Discrepancy theory and quasi-Monte Carlo methods
Tractablity of high dimensional problems
Two lecture series:
- Tutorial I
Christoph Aistleitner (TU Graz)
Uniform distribution and discrepancy: Analytic, number-theoretic and computational aspects
19.-21. September 2017, jeweils 10:15-11:45
This course starts with a basic introduction to the classical theory of uniform distribution modulo one and to discrepancy theory. We describe how the subject evolved since the beginning of the twentieth century, and recall several classical results (first day). We describe the connection with Fourier analysis, give a proof of the Erdös-Turan inequality and of Koksma’s inequality, and show some applications in number theory (second day). We recall basic facts of Quasi-Monte Carlo integration, present the viewpoint of tractability theory, and prove upper and lower bounds for the inverse of the discrepancy.
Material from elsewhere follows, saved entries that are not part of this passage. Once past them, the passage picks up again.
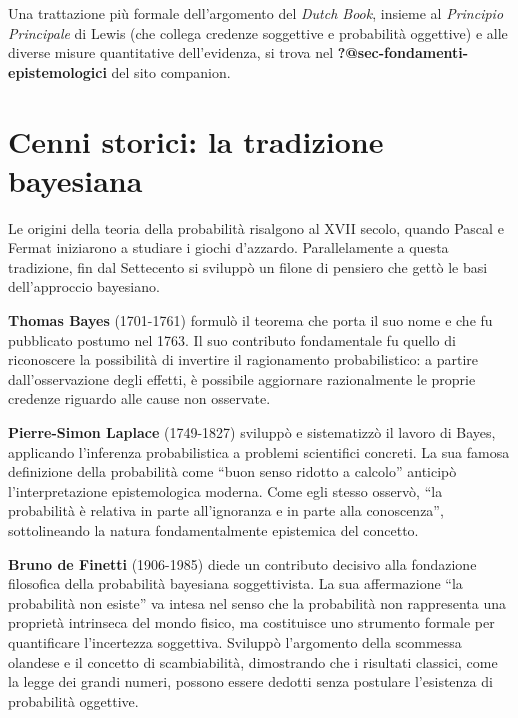 \documentclass[
  letterpaper,
  DIV=11,
  numbers=noendperiod,
  oneside]{scrreprt}
\theoremstyle{definition}
\theoremstyle{plain}
\theoremstyle{definition}
\theoremstyle{remark}
\begin{document}
\begin{tcolorbox}[enhanced jigsaw, arc=.35mm, breakable, colbacktitle=quarto-callout-tip-color!10!white, opacityback=0, toprule=.15mm, rightrule=.15mm, colback=white, opacitybacktitle=0.6, leftrule=.75mm, coltitle=black, bottomtitle=1mm, left=2mm, toptitle=1mm, title=\textcolor{quarto-callout-tip-color}{\faLightbulb}\hspace{0.5em}{Per approfondire}, titlerule=0mm, bottomrule=.15mm, colframe=quarto-callout-tip-color-frame]

Una trattazione più formale dell'argomento del \emph{Dutch Book},
insieme al \emph{Principio Principale} di Lewis (che collega credenze
soggettive e probabilità oggettive) e alle diverse misure quantitative
dell'evidenza, si trova nel \textbf{?@sec-fondamenti-epistemologici} del
sito companion.

\end{tcolorbox}

\section{Cenni storici: la tradizione
bayesiana}\label{cenni-storici-la-tradizione-bayesiana}

Le origini della teoria della probabilità risalgono al XVII secolo,
quando Pascal e Fermat iniziarono a studiare i giochi d'azzardo.
Parallelamente a questa tradizione, fin dal Settecento si sviluppò un
filone di pensiero che gettò le basi dell'approccio bayesiano.

\textbf{Thomas Bayes} (1701-1761) formulò il teorema che porta il suo
nome e che fu pubblicato postumo nel 1763. Il suo contributo
fondamentale fu quello di riconoscere la possibilità di invertire il
ragionamento probabilistico: a partire dall'osservazione degli effetti,
è possibile aggiornare razionalmente le proprie credenze riguardo alle
cause non osservate.

\textbf{Pierre-Simon Laplace} (1749-1827) sviluppò e sistematizzò il
lavoro di Bayes, applicando l'inferenza probabilistica a problemi
scientifici concreti. La sua famosa definizione della probabilità come
``buon senso ridotto a calcolo'' anticipò l'interpretazione
epistemologica moderna. Come egli stesso osservò, ``la probabilità è
relativa in parte all'ignoranza e in parte alla conoscenza'',
sottolineando la natura fondamentalmente epistemica del concetto.

\textbf{Bruno de Finetti} (1906-1985) diede un contributo decisivo alla
fondazione filosofica della probabilità bayesiana soggettivista. La sua
affermazione ``la probabilità non esiste'' va intesa nel senso che la
probabilità non rappresenta una proprietà intrinseca del mondo fisico,
ma costituisce uno strumento formale per quantificare l'incertezza
soggettiva. Sviluppò l'argomento della scommessa olandese e il concetto
di scambiabilità, dimostrando che i risultati classici, come la legge
dei grandi numeri, possono essere dedotti senza postulare l'esistenza di
probabilità oggettive.
\end{document}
For this purpose we introduce tools from non-parametric statistics, combinatorial complexity theory and metric entropy theory (third day).
2. Tutorial II
Henryk Wozniakowski (Columbia University, New York, and University of Warsaw)
ABC on IBC and Tractability
2.-6. Oktober 2017, jeweils 10:00-11:00
I plan to cover basic issues of IBC=Information-Based Complexity and then discuss various notions of tractability of multivariate problems. No prior knowledge of the subject is required.